By Dan Haley
For the second time in recent weeks I have been in the audience as a black, female leader of an Oak Park school has reported that they felt disrespected and undermined upon their arrivals in their own schools.
Joylynn Pruitt-Adams, superintendent at OPRF, told a crowd at the Lake Theatre watching an America to Me preview in August, that she has experienced racial bias directed at her both within the school and in the community.
Last Thursday evening, the PTO at Mann School in northwest Oak Park, hosted a brave discussion about race and equity in response to the now seven broadcast episodes of America to Me. There was a panel of five, four Mann parents and Faith Cole, the school's principal for the past four years. Cole, a black woman, has an interesting history since she is a graduate of Mann. After school, she returned to District 97 as a teacher for seven years before being chosen as Mann's principal in December 2014.
But she also reported hearing stories on her arrival of opposition to her appointment, based on her race. "Having me as a leader is not what some people wanted."
Last week, in the auditorium of Mann School, Cole was clearly wanted and much respected by her activist parent community.
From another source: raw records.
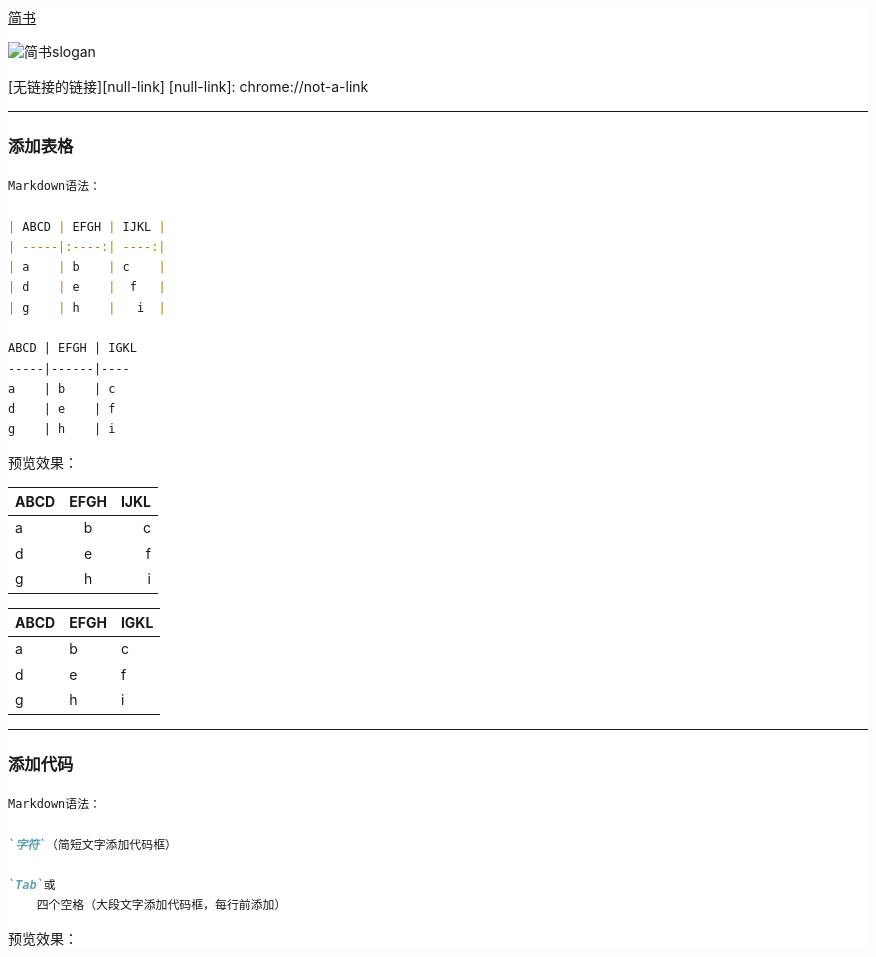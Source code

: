 [简书][1]

![简书slogan][2]

[1]:链接地址 "描述"
[2]:http://www.onethink.cn/Uploads/Editor/2013-12-13/52aaabb4e7486.png "描述"
[无链接的链接][null-link]
[null-link]: chrome://not-a-link

----

### 添加表格
```markdown
Markdown语法：

| ABCD | EFGH | IJKL |
| -----|:----:| ----:|
| a    | b    | c    |
| d    | e    |  f   |
| g    | h    |   i  |

ABCD | EFGH | IGKL
-----|------|----
a    | b    | c
d    | e    | f
g    | h    | i
```
预览效果：

| ABCD | EFGH | IJKL |
| -----|:----:| ----:|
| a    | b    | c    |
| d    | e    |  f   |
| g    | h    |   i  |

ABCD | EFGH | IGKL
-----|------|----
a    | b    | c
d    | e    | f
g    | h    | i

----

### 添加代码
```markdown
Markdown语法：

`字符`（简短文字添加代码框）

`Tab`或
    四个空格（大段文字添加代码框，每行前添加）
```
预览效果：


[npm-image]: http://img.shields.io/npm/v/antd.svg?style=flat-square
[npm-url]: http://npmjs.org/package/antd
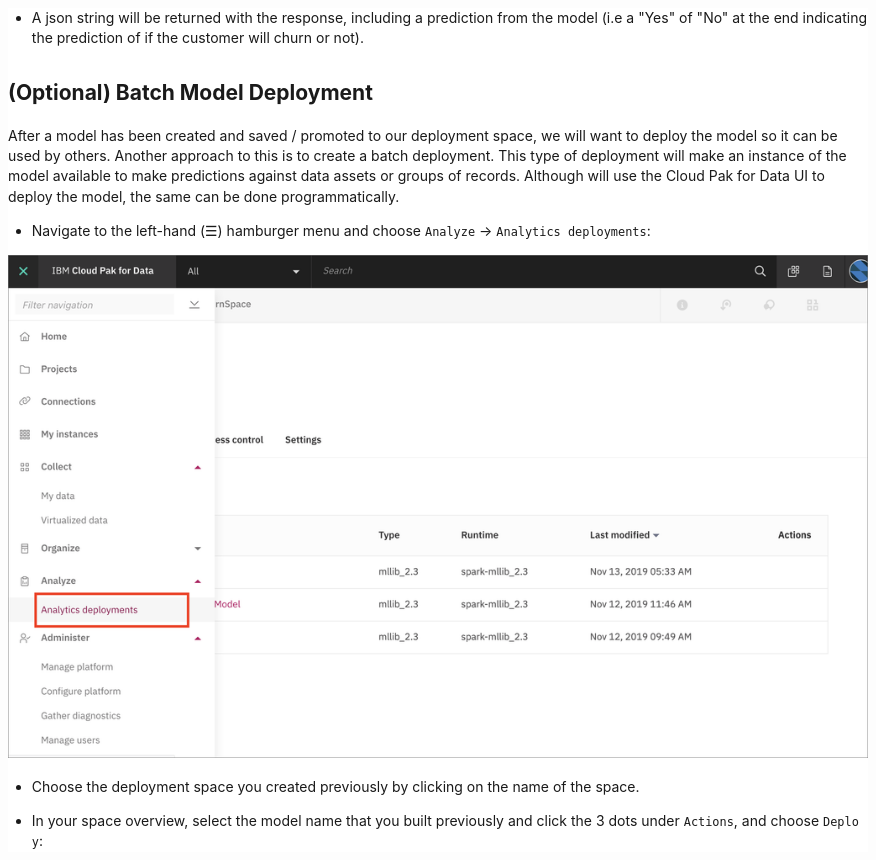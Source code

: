 * A json string will be returned with the response, including a  prediction from the model (i.e a "Yes" of "No" at the end indicating the prediction of if the customer will churn or not).

## (Optional) Batch Model Deployment

After a model has been created and saved / promoted to our deployment space, we will want to deploy the model so it can be used by others. Another approach to this is to create a batch deployment. This type of deployment will make an instance of the model available to make predictions against data assets or groups of records. Although will use the Cloud Pak for Data UI to deploy the model, the same can be done programmatically.

* Navigate to the left-hand (☰) hamburger menu and choose `Analyze` -> `Analytics deployments`:

![Analytics Analyze deployments](../.gitbook/assets/images/wml/AnalyzeAnalyticsDeployments.png)

* Choose the deployment space you created previously by clicking on the name of the space.

* In your space overview, select the model name that you built previously and click the 3 dots under `Actions`, and choose `Deploy`:
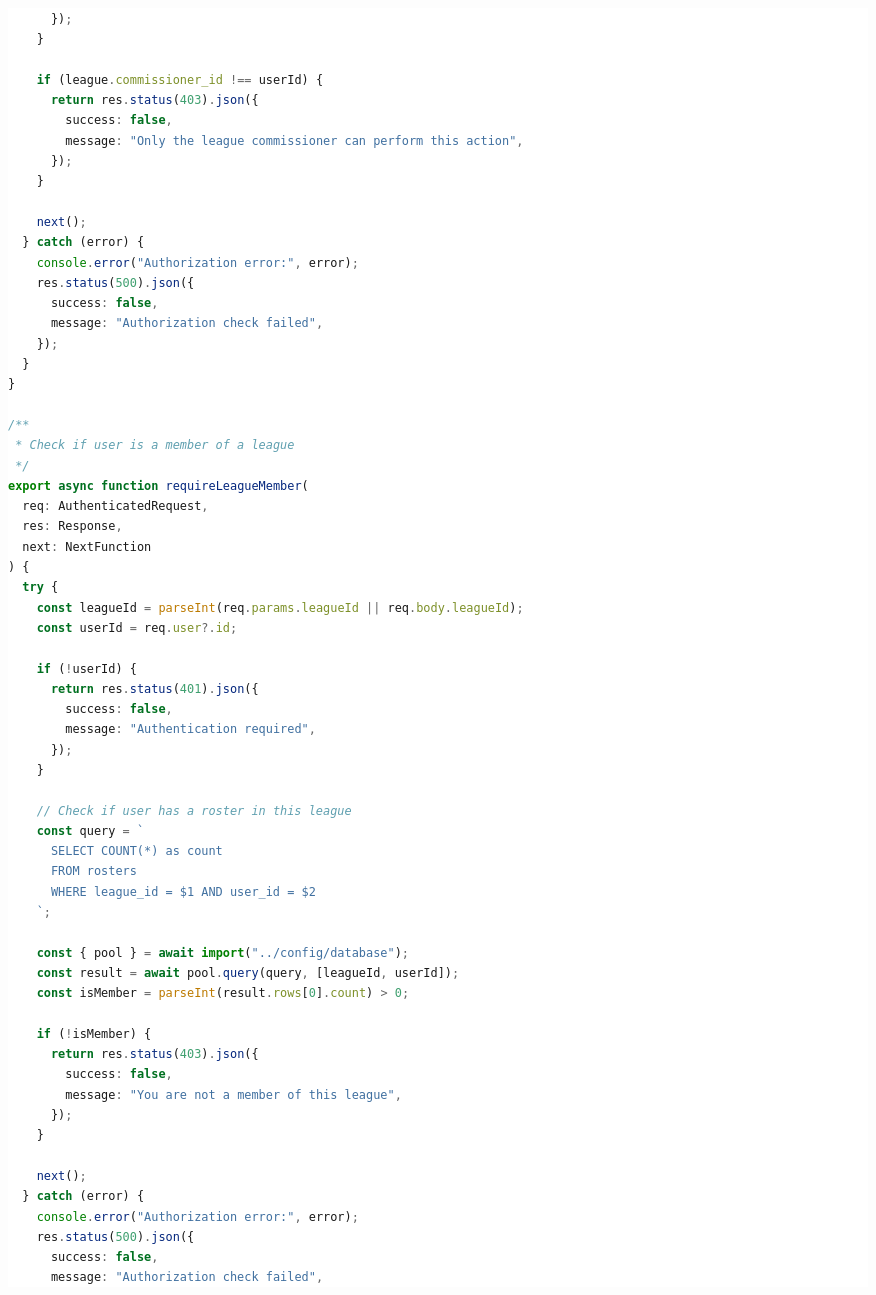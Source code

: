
 ```typescript
      });
    }

    if (league.commissioner_id !== userId) {
      return res.status(403).json({
        success: false,
        message: "Only the league commissioner can perform this action",
      });
    }

    next();
  } catch (error) {
    console.error("Authorization error:", error);
    res.status(500).json({
      success: false,
      message: "Authorization check failed",
    });
  }
}

/**
 * Check if user is a member of a league
 */
export async function requireLeagueMember(
  req: AuthenticatedRequest,
  res: Response,
  next: NextFunction
) {
  try {
    const leagueId = parseInt(req.params.leagueId || req.body.leagueId);
    const userId = req.user?.id;

    if (!userId) {
      return res.status(401).json({
        success: false,
        message: "Authentication required",
      });
    }

    // Check if user has a roster in this league
    const query = `
      SELECT COUNT(*) as count
      FROM rosters
      WHERE league_id = $1 AND user_id = $2
    `;

    const { pool } = await import("../config/database");
    const result = await pool.query(query, [leagueId, userId]);
    const isMember = parseInt(result.rows[0].count) > 0;

    if (!isMember) {
      return res.status(403).json({
        success: false,
        message: "You are not a member of this league",
      });
    }

    next();
  } catch (error) {
    console.error("Authorization error:", error);
    res.status(500).json({
      success: false,
      message: "Authorization check failed",
```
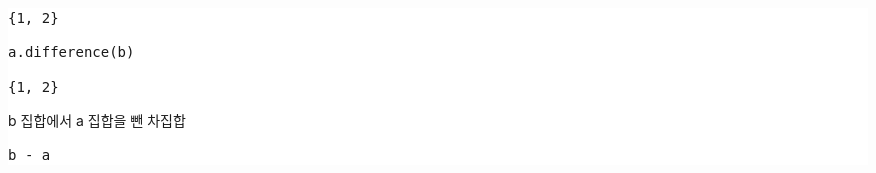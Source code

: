 <div class="jp-RenderedText jp-OutputArea-output jp-OutputArea-executeResult" data-mime-type="text/plain">
<pre>{1, 2}</pre>
</div>
</div>
</div>
</div>
</div><div class="jp-Cell jp-CodeCell jp-Notebook-cell">
<div class="jp-Cell-inputWrapper">
<div class="jp-InputArea jp-Cell-inputArea">

<div class="jp-CodeMirrorEditor jp-Editor jp-InputArea-editor" data-type="inline">
<div class="CodeMirror cm-s-jupyter">
<div class="highlight hl-ipython3"><pre><span></span><span class="n">a</span><span class="o">.</span><span class="n">difference</span><span class="p">(</span><span class="n">b</span><span class="p">)</span>
</pre></div>
</div>
</div>
</div>
</div>
<div class="jp-Cell-outputWrapper">
<div class="jp-OutputArea jp-Cell-outputArea">
<div class="jp-OutputArea-child">

<div class="jp-RenderedText jp-OutputArea-output jp-OutputArea-executeResult" data-mime-type="text/plain">
<pre>{1, 2}</pre>
</div>
</div>
</div>
</div>
</div>
<div class="jp-Cell-inputWrapper"><div class="jp-RenderedHTMLCommon jp-RenderedMarkdown jp-MarkdownOutput" data-mime-type="text/markdown">
<p>b 집합에서 a 집합을 뺀 차집합</p>
</div>
</div><div class="jp-Cell jp-CodeCell jp-Notebook-cell">
<div class="jp-Cell-inputWrapper">
<div class="jp-InputArea jp-Cell-inputArea">

<div class="jp-CodeMirrorEditor jp-Editor jp-InputArea-editor" data-type="inline">
<div class="CodeMirror cm-s-jupyter">
<div class="highlight hl-ipython3"><pre><span></span><span class="n">b</span> <span class="o">-</span> <span class="n">a</span>
</pre></div>
</div>
</div>
</div>
</div>
<div class="jp-Cell-outputWrapper">
<div class="jp-OutputArea jp-Cell-outputArea">
<div class="jp-OutputArea-child">
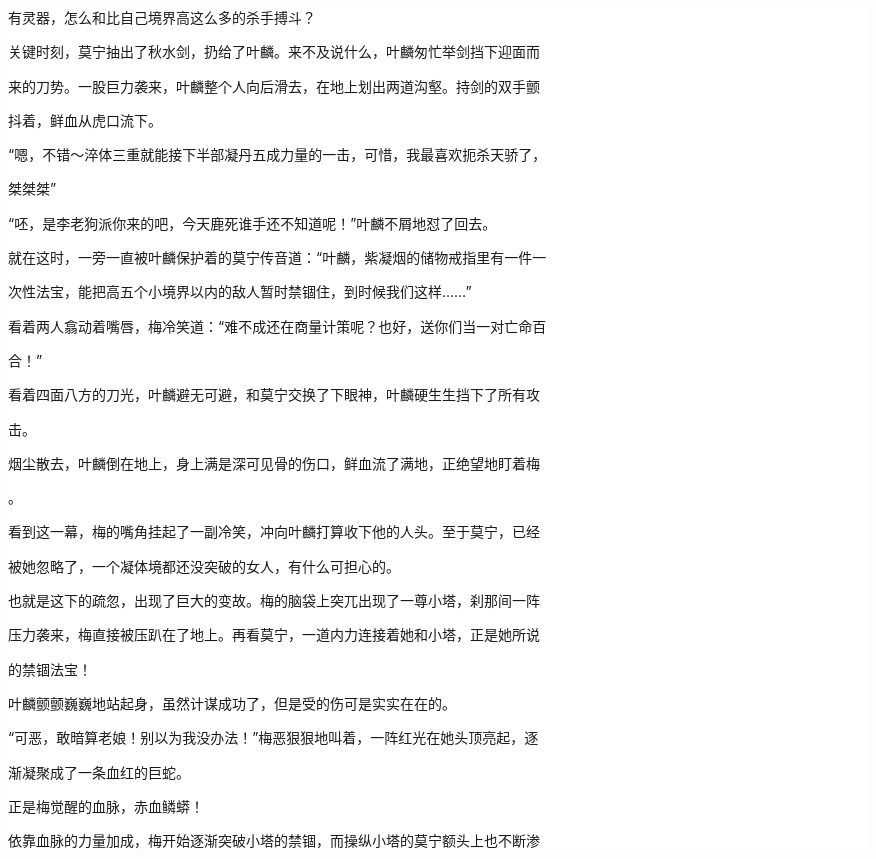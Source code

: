 有灵器，怎么和比自己境界高这么多的杀手搏斗？



关键时刻，莫宁抽出了秋水剑，扔给了叶麟。来不及说什么，叶麟匆忙举剑挡下迎面而

来的刀势。一股巨力袭来，叶麟整个人向后滑去，在地上划出两道沟壑。持剑的双手颤

抖着，鲜血从虎口流下。



“嗯，不错～淬体三重就能接下半部凝丹五成力量的一击，可惜，我最喜欢扼杀天骄了，

桀桀桀”

“呸，是李老狗派你来的吧，今天鹿死谁手还不知道呢！”叶麟不屑地怼了回去。



就在这时，一旁一直被叶麟保护着的莫宁传音道：“叶麟，紫凝烟的储物戒指里有一件一

次性法宝，能把高五个小境界以内的敌人暂时禁锢住，到时候我们这样……”



看着两人翕动着嘴唇，梅冷笑道：“难不成还在商量计策呢？也好，送你们当一对亡命百

合！”

看着四面八方的刀光，叶麟避无可避，和莫宁交换了下眼神，叶麟硬生生挡下了所有攻

击。

烟尘散去，叶麟倒在地上，身上满是深可见骨的伤口，鲜血流了满地，正绝望地盯着梅

。





看到这一幕，梅的嘴角挂起了一副冷笑，冲向叶麟打算收下他的人头。至于莫宁，已经

被她忽略了，一个凝体境都还没突破的女人，有什么可担心的。



也就是这下的疏忽，出现了巨大的变故。梅的脑袋上突兀出现了一尊小塔，刹那间一阵

压力袭来，梅直接被压趴在了地上。再看莫宁，一道内力连接着她和小塔，正是她所说

的禁锢法宝！

叶麟颤颤巍巍地站起身，虽然计谋成功了，但是受的伤可是实实在在的。





“可恶，敢暗算老娘！别以为我没办法！”梅恶狠狠地叫着，一阵红光在她头顶亮起，逐

渐凝聚成了一条血红的巨蛇。



正是梅觉醒的血脉，赤血鳞蟒！



依靠血脉的力量加成，梅开始逐渐突破小塔的禁锢，而操纵小塔的莫宁额头上也不断渗
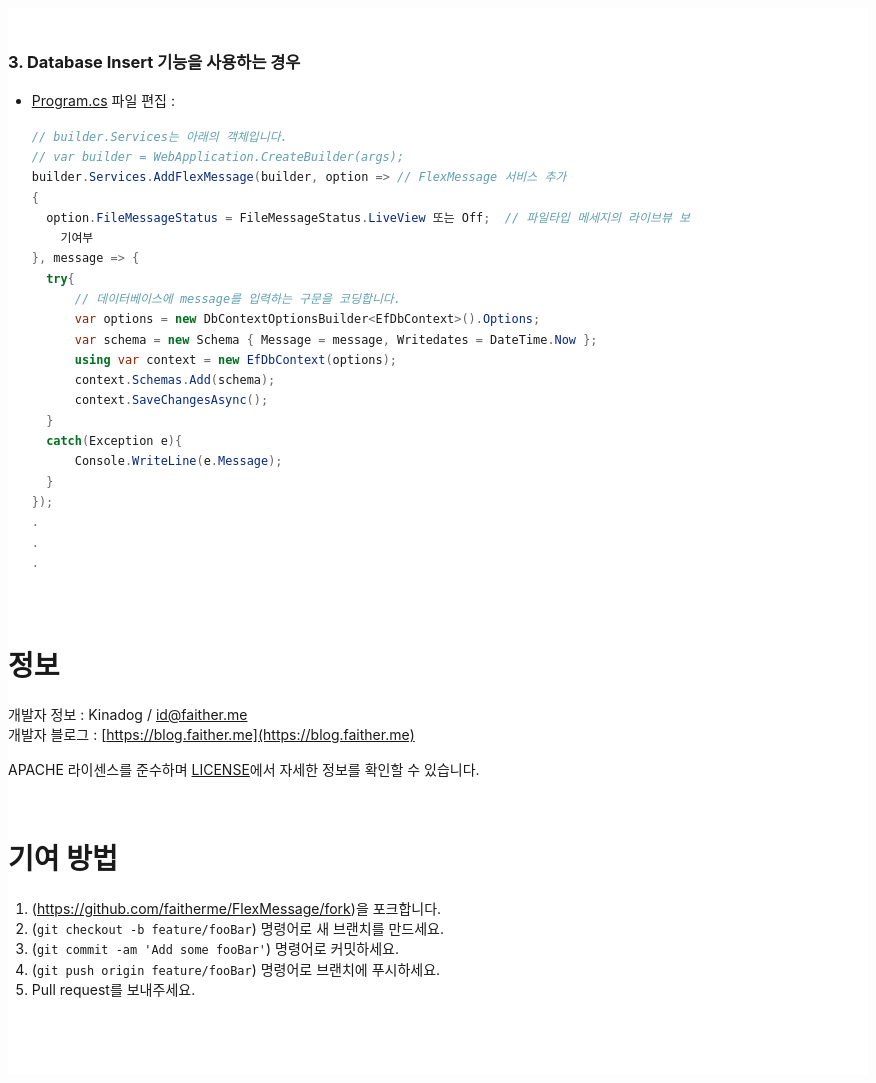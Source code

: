 <br/>


### 3. Database Insert 기능을 사용하는 경우

* [Program.cs](https://github.com/kinadog/FlexMessage/blob/master/src/FlexMessage/Program.cs) 파일 편집 :

  ```csharp
  // builder.Services는 아래의 객체입니다.
  // var builder = WebApplication.CreateBuilder(args);
  builder.Services.AddFlexMessage(builder, option => // FlexMessage 서비스 추가
  {
    option.FileMessageStatus = FileMessageStatus.LiveView 또는 Off;  // 파일타입 메세지의 라이브뷰 보
      기여부
  }, message => {
    try{
        // 데이터베이스에 message를 입력하는 구문을 코딩합니다.
        var options = new DbContextOptionsBuilder<EfDbContext>().Options;
        var schema = new Schema { Message = message, Writedates = DateTime.Now };
        using var context = new EfDbContext(options);
        context.Schemas.Add(schema);
        context.SaveChangesAsync();
    }
    catch(Exception e){
        Console.WriteLine(e.Message);
    }
  });
  .
  .
  .
  
  ```  
<br/>  

# 정보

개발자 정보 : Kinadog / [id@faither.me](mailto:id@faither.me)  
개발자 블로그 : [https://blog.faither.me](https://blog.faither.me)

APACHE 라이센스를 준수하며  [LICENSE](https://www.apache.org/licenses/LICENSE-2.0)에서 자세한 정보를 확인할 수 있습니다.  
<br/>


# 기여 방법

1. (<https://github.com/faitherme/FlexMessage/fork>)을 포크합니다.
2. (`git checkout -b feature/fooBar`) 명령어로 새 브랜치를 만드세요.
3. (`git commit -am 'Add some fooBar'`) 명령어로 커밋하세요.
4. (`git push origin feature/fooBar`) 명령어로 브랜치에 푸시하세요.
5. Pull request를 보내주세요.

<br/>
<br/>
<br/>

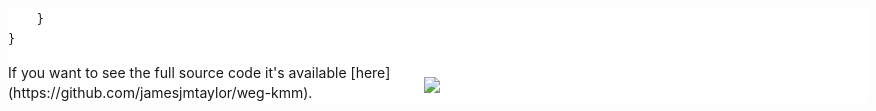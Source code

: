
 ```
    }
}
```

<img style="float: right; margin:1em 1em 1em 0; width: 50%" src="/img/blog/land.png"/> 
If you want to see the full source code it's available [here](https://github.com/jamesjmtaylor/weg-kmm).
But I add in the unceremonious departure of LeeAndra Khan as principal of Gwendolyn Brooks Middle School a year ago after her bold, and to some antagonizing, efforts to jump-start black kids into advanced math. And I include the departure of Chala Holland, a leading voice for change in early episodes of America to Me. Holland was assistant principal of OPRF and expressed frustration at the lack of urgency in the school. She is now principal of Lake Forest High School.
There is not an unlimited supply of black women eager and determined to work in our schools, women with the experience and chops to create change that is so overdue. This is something for us to think about.
Meanwhile back at Mann's PTO meeting, Cole launched the evening in principal-mode with a detailed presentation on the school's demography – 68 percent white, 6 percent black, 8 percent Latino, 14 percent multiracial. Then before noting the reality of an academic gap in math and reading between the school's white and black and Latino students, she made a point that would be repeated many times during the two-hour discussion.
Unlike any other school in Oak Park, there is no income gap between races in the Mann community. That removes the go-to response often heard when we look at dramatic disparities between races on test scores. "Well, maybe its not race; it's really about income levels." At Mann School there is no income gap between races yet the academic gap persists.
A parent asked, if there is no income gap, then why is there a racial gap? Cole called that "the million-dollar question. And if anyone can do [something about] it, Mann can do it."
They've already started. A PTO co-chaired by two former teachers intently focused on equity (Aimee Davis and Dot Roche), a PTO ready to convene a meeting solely on equity, parents (Davis, Oscar Johnson, Katie Korrison and Doug Rainey) ready to sit on a stage and talk plainly about race and racism and how it is real in the lives of their young children at Mann.
Korrison said that racism is out there in the community. "We have to talk early and often about this. Many whites don't talk about race. If we don't, our kids will learn their values elsewhere."